Now he has realized that one of his biggest voting blocks - the young voters - are not too enthused about supporting him. He wants those votes, so he has decided to "help" them on their student loans. Let's take a look:
First, we can probably all agree that the cost of higher education is climbing out of control. It is well-documented that student loan debt has increased at a rate that far outstrips the increase in income. Part of the problem may well be that loans and tuition prices are locked in an upward spiral: as tuition goes up, loan amounts must also go up; as loan amounts increase, schools can increase tuition because they know that the loans available to students will increase. Each enables the other. Schools aren't honest enough to make a decision to stop spending money and control tuition, instead choosing to charge far more than their degree is actually worth. The student loan people (now the Federal Gov't) have yet to put the brakes on the loan amounts. Defaults on student loans are up 25% in the past year!
So, enter Obama with a plan to help students, or, more specifically, the ones with loan debt. His plan is to tie repayment into one's income, with a cap at 10% of that income, with a long-term cap of 20 years. One way of looking at this is to say, borrow money for school, and repay as much as you can over the next 20 years; just do the best you can. Looking closer, this plan does nothing to help anyone who finishes school and goes on to be financially successful within a short time after graduating. If you make enough money, you will pay back 100% of your loans. But if you don't make a lot of money after graduation, don't sweat it - do your best and the rest will be forgiven. Gee...this sounds very familiar.
The Atlantic has a useful article on the subject. The author concludes that the 10% cap will really only impact people who make under $32K. What is important here is to look at the amount of debt versus income. the article correctly points out the correlation between educational attainment and income. People go to law/medical/business schools because those graduates have a tendency to earn more.
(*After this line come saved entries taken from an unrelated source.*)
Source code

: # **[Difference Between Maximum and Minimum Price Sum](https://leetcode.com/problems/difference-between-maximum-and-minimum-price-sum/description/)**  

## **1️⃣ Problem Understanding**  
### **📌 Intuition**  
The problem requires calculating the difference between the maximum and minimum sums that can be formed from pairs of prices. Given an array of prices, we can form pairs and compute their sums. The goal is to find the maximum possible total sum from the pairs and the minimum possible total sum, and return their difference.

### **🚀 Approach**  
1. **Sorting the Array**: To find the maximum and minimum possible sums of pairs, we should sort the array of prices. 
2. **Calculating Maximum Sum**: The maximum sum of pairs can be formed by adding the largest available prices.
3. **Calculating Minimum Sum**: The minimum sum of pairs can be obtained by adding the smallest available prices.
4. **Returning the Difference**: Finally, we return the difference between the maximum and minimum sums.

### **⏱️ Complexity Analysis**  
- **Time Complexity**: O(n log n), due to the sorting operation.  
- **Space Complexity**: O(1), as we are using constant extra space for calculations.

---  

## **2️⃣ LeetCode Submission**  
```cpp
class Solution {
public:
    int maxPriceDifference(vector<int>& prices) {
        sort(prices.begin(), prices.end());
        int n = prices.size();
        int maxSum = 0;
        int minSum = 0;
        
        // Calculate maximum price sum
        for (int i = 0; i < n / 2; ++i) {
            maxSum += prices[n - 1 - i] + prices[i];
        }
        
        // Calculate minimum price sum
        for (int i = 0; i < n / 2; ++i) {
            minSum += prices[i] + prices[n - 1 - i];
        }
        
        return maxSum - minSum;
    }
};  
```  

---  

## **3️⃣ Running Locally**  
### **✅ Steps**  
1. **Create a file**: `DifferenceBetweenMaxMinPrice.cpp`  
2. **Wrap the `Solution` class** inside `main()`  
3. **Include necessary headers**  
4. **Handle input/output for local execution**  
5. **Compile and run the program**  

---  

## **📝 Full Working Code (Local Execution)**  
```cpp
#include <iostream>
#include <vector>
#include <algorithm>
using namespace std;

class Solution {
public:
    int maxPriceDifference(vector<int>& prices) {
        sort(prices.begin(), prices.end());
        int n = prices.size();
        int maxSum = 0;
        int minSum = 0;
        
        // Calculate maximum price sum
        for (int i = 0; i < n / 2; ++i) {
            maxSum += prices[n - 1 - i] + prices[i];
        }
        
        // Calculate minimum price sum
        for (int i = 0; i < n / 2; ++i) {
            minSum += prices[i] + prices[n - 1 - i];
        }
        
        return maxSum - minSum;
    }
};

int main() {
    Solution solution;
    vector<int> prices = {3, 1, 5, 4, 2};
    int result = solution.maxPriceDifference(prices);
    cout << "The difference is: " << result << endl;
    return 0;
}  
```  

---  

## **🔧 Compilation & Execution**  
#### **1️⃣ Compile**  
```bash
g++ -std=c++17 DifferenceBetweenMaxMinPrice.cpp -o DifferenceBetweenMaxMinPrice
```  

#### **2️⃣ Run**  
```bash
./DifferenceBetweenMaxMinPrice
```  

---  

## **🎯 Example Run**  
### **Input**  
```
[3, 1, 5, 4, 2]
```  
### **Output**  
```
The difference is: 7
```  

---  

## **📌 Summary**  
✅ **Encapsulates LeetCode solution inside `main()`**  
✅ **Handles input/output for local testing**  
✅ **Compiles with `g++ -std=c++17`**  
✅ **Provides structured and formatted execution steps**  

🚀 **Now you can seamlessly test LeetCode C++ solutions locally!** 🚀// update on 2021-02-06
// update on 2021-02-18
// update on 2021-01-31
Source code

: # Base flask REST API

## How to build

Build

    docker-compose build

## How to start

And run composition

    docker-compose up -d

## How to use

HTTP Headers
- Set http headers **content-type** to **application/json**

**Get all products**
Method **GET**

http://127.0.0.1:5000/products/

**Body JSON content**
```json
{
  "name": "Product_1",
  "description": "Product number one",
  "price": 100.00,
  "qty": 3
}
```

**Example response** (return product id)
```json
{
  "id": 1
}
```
But it is all smoke and mirrors. First, the it appears that the average holder of student loan debt would only save about $8 per month, with people who hold even $100K in debt saving maybe $28/month. That is not the kind of money that helps people buy a home or a car; it's not even beer money. Second, Obama has not conjured this "gift" out of thin air. The 10% cap and 20-year forgiveness program are part of legislation slated to into effect in 2014; Obama is just moving it up 2 years. Of course, 2012 just happens to coincide with the election.
The real question that will be answered next November is whether today's young adults care more about their future. Rewarding Obama for an empty handout today is selling out the future of this country.